187 Background: Detection of MRD following metastatic liver resection in advanced CRC patients is associated with poor prognosis with high rate of relapse. Nevertheless, there is currently no standard of care to guide further therapy after curative intent surgery. MRD detection has the promise to be implemented into standard of care and guide treatment decision making. Here we establish feasibility of MRD detection using Foundation Medicine’s novel tissue-informed personalized monitoring assay, FoundationOne Tracker (F1T), in mCRC patients undergoing surgical resection with curative intent. Methods: Tissue-based CGP was performed retrospectively on a cohort of 72 patients from the PREDATOR trial.
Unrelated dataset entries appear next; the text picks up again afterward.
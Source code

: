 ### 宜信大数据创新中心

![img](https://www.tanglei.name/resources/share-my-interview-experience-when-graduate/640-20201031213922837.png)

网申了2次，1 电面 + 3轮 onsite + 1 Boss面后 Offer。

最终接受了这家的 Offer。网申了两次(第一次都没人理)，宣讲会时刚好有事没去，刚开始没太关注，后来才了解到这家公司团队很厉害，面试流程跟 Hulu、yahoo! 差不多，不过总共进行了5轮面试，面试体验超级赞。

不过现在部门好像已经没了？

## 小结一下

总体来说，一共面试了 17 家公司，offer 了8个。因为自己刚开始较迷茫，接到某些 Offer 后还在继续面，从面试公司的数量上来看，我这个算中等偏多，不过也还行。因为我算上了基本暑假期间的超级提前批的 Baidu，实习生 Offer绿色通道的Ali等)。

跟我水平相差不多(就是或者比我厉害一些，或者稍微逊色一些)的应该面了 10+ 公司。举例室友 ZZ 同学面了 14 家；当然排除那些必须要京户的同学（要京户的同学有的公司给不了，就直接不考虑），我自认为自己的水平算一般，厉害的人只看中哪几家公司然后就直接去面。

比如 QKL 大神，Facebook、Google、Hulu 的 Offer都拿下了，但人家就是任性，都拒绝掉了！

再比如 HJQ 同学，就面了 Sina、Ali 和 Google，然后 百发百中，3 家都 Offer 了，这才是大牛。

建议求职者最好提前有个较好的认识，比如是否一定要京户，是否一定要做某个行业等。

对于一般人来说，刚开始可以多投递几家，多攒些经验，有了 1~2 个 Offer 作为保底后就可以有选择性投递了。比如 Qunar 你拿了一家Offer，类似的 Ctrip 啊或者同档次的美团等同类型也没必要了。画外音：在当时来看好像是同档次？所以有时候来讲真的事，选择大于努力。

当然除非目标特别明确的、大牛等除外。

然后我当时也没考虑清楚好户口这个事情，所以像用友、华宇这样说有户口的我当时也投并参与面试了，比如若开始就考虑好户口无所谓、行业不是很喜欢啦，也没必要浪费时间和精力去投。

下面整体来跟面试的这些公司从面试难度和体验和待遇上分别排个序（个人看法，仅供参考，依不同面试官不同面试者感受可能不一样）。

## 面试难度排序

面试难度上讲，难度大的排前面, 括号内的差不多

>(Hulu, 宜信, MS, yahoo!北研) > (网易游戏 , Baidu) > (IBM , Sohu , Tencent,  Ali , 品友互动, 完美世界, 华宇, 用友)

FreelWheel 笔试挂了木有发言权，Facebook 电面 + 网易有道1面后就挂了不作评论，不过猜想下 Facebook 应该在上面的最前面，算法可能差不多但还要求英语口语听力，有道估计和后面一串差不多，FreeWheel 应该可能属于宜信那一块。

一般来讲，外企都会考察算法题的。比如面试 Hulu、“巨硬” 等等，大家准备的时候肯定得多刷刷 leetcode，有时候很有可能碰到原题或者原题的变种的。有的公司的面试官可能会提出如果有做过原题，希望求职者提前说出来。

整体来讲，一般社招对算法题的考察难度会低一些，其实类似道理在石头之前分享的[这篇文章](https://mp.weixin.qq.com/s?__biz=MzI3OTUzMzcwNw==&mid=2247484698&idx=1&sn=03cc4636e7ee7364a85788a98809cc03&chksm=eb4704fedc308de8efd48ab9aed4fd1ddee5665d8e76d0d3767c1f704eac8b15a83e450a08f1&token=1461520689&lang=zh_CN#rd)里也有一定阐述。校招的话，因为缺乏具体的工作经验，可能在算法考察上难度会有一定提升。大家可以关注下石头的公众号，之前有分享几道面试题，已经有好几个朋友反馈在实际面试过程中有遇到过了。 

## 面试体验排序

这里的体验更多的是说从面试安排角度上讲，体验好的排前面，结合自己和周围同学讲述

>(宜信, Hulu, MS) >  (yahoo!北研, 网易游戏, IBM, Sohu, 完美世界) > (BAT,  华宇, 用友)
Trackable patient-specific single nucleotide variants were selected using a novel computational approach negating the need for buffy coat sequencing to filter germline variants. Personalized multiplex PCR was used to detect and evaluate prognostic value of ctDNA from plasma collected at MRD timepoint post-surgery (median 27 days, range 8-99.5). Median follow-up of patients in the overall population was 10.7 months (range: 0.9-53.8 months). Survival analyses were performed using the Kaplan-Meier Estimator and Cox regression. Results: Post-surgical F1T analysis was successful on 96% of cases (69/72). CGP analysis revealed at least one driver mutation in 57% of samples (41/72) including KRAS/NRAS (46%) and BRAF mutations (3%). MRD was detected in 45% (31/69) of patients, of which 94% (29/31) had progressed at the time of the data cut. Median progression -free survival (PFS) was 3.2 months (2.1-7.1) in ctDNA-positive vs 28 months (20.9-NA) in ctDNA-negative population (HR 5, CI 2.7-9.3, p<0.001). Median overall survival (OS) was 31.6 months in ctDNA-positive vs not reached in ctDNA-negative group (HR 27, CI 3.6-205, p<0.001). Conclusions: CGP-informed post-operative MRD detection is a strong prognostic biomarker and correlates with survival outcomes in patients with resected mCRC. F1T is a novel and convenient technological approach to MRD detection utilizing highly validated FMI testing to reveal potentially targetable mutations and inform personalized ctDNA monitoring. These results demonstrate the ability of F1T to accurately detect MRD in mCRC patients following surgical resection, without the need for germline sequencing.